奥林巴斯进口显微镜CX43荧光转染观察方法

使用奥林巴斯进口显微镜 CX43 进行荧光转染观察，可按照以下步骤进行操作，以清晰观察到荧光转染后的细胞状态及荧光表达情况：

实验准备

确保已完成细胞的荧光转染操作，并在合适的时间点将细胞准备好用于观察。转染后的细胞需在培养器皿（如培养皿、多孔板）中培养，使其达到适宜观察的状态。

准备好显微镜配套的荧光滤光片组，根据所使用的荧光标记物选择合适的滤光片。常见的荧光标记物有绿色荧光蛋白（GFP）、红色荧光蛋白（RFP）等，不同的荧光蛋白需要使用对应的激发光和发射光滤光片。

打开奥林巴斯显微镜 CX43 的电源，预热光源，让其稳定发光，同时调节显微镜的亮度至适中水平。

放置样本

将含有转染细胞的培养器皿小心放置在显微镜的载物台上，使用载物台上的固定装置（如玻片夹）将其固定好，避免在观察过程中发生移动。

通过载物台的移动旋钮，将培养器皿中的细胞区域移动到物镜的正下方，使需要观察的部位大致处于视野中心位置。

低倍镜观察定位

转动物镜转换器，将低倍物镜（如 4 倍或 10 倍）转至工作位置，使其对准通光孔。

从侧面注视物镜，同时转动粗准焦螺旋，使载物台缓慢上升，直到物镜接近培养器皿（注意不要让物镜碰到培养器皿，一般距离约 0.5 - 1 厘米）。

从目镜中观察，缓慢转动粗准焦螺旋，使载物台下降，直到看到模糊的细胞图像。再转动细准焦螺旋，使细胞图像清晰。

在低倍镜下观察整个细胞培养区域，找到细胞分布较为均匀且荧光表达相对明显的区域，将其移至视野中央，以便后续切换高倍镜进行详细观察。

荧光观察模式切换

确定好观察区域后，切换显微镜至荧光观察模式。根据所使用的荧光标记物，选择对应的荧光滤光片组。例如，观察 GFP 标记的细胞，需选择能够激发绿色荧光并过滤出相应发射光的滤光片组。
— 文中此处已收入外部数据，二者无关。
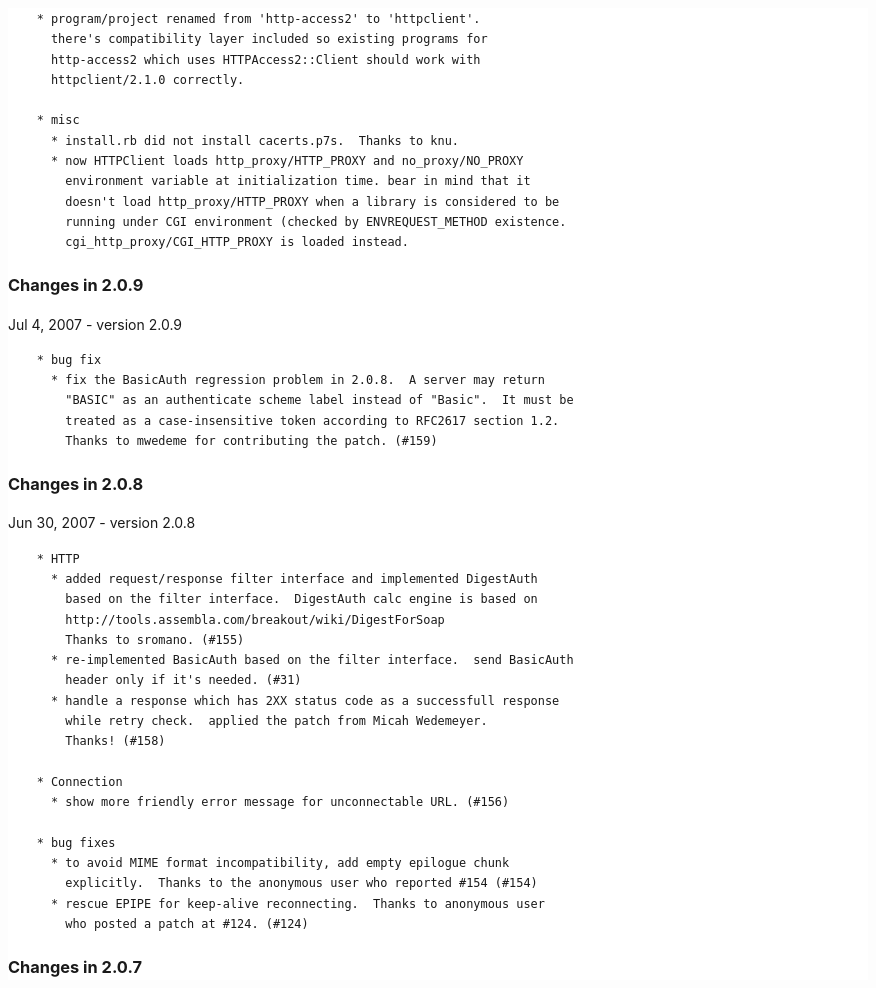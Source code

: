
 ```
    * program/project renamed from 'http-access2' to 'httpclient'.
      there's compatibility layer included so existing programs for
      http-access2 which uses HTTPAccess2::Client should work with
      httpclient/2.1.0 correctly.

    * misc
      * install.rb did not install cacerts.p7s.  Thanks to knu.
      * now HTTPClient loads http_proxy/HTTP_PROXY and no_proxy/NO_PROXY
        environment variable at initialization time. bear in mind that it
        doesn't load http_proxy/HTTP_PROXY when a library is considered to be
        running under CGI environment (checked by ENVREQUEST_METHOD existence.
        cgi_http_proxy/CGI_HTTP_PROXY is loaded instead.
```

### Changes in 2.0.9

  Jul 4, 2007 - version 2.0.9

```
    * bug fix
      * fix the BasicAuth regression problem in 2.0.8.  A server may return
        "BASIC" as an authenticate scheme label instead of "Basic".  It must be
        treated as a case-insensitive token according to RFC2617 section 1.2.
        Thanks to mwedeme for contributing the patch. (#159)
```

### Changes in 2.0.8

  Jun 30, 2007 - version 2.0.8

```
    * HTTP
      * added request/response filter interface and implemented DigestAuth
        based on the filter interface.  DigestAuth calc engine is based on
        http://tools.assembla.com/breakout/wiki/DigestForSoap
        Thanks to sromano. (#155)
      * re-implemented BasicAuth based on the filter interface.  send BasicAuth
        header only if it's needed. (#31)
      * handle a response which has 2XX status code as a successfull response
        while retry check.  applied the patch from Micah Wedemeyer.
        Thanks! (#158)

    * Connection
      * show more friendly error message for unconnectable URL. (#156)

    * bug fixes
      * to avoid MIME format incompatibility, add empty epilogue chunk
        explicitly.  Thanks to the anonymous user who reported #154 (#154)
      * rescue EPIPE for keep-alive reconnecting.  Thanks to anonymous user
        who posted a patch at #124. (#124)
```

### Changes in 2.0.7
打开荧光光源，调节荧光光源的强度，避免过强的荧光导致细胞图像过曝或荧光淬灭，同时也要确保能够清晰观察到荧光信号。

高倍镜观察

转动物镜转换器，换用高倍物镜（如 20 倍或 40 倍）进行更详细的观察。由于高倍物镜的工作距离较短，此时不能再使用粗准焦螺旋，只能通过转动细准焦螺旋来微调焦距，使细胞和荧光图像清晰。

在高倍镜下仔细观察细胞的形态、荧光的分布和强度。注意观察荧光是在细胞的哪个部位表达，如细胞质、细胞核或细胞膜等，以及荧光的表达是否均匀。同时，观察不同细胞之间荧光表达的差异。

图像采集与记录

使用显微镜配备的数码摄像头或连接电脑的图像采集系统，拍摄观察到的细胞荧光图像。可以拍摄不同视野、不同曝光时间下的图像，以获取最佳的观察效果。

在拍摄图像时，记录下图像的放大倍数、荧光滤光片组的选择、曝光时间等参数，以便后续对图像进行分析和对比。

对拍摄的图像进行标注，注明样本的来源、转染的时间、观察的时间等信息，方便实验数据的整理和分析。

观察结束与设备维护

观察结束后，关闭荧光光源和显微镜的电源。将培养器皿从载物台上取下，按照实验室的废弃物处理规定进行处置。

清洁显微镜的载物台、物镜、目镜等部件，去除可能残留的细胞培养基或其他污染物。将显微镜恢复到初始状态，妥善保管，定期进行维护和校准，以确保其性能的稳定性和观察的准确性。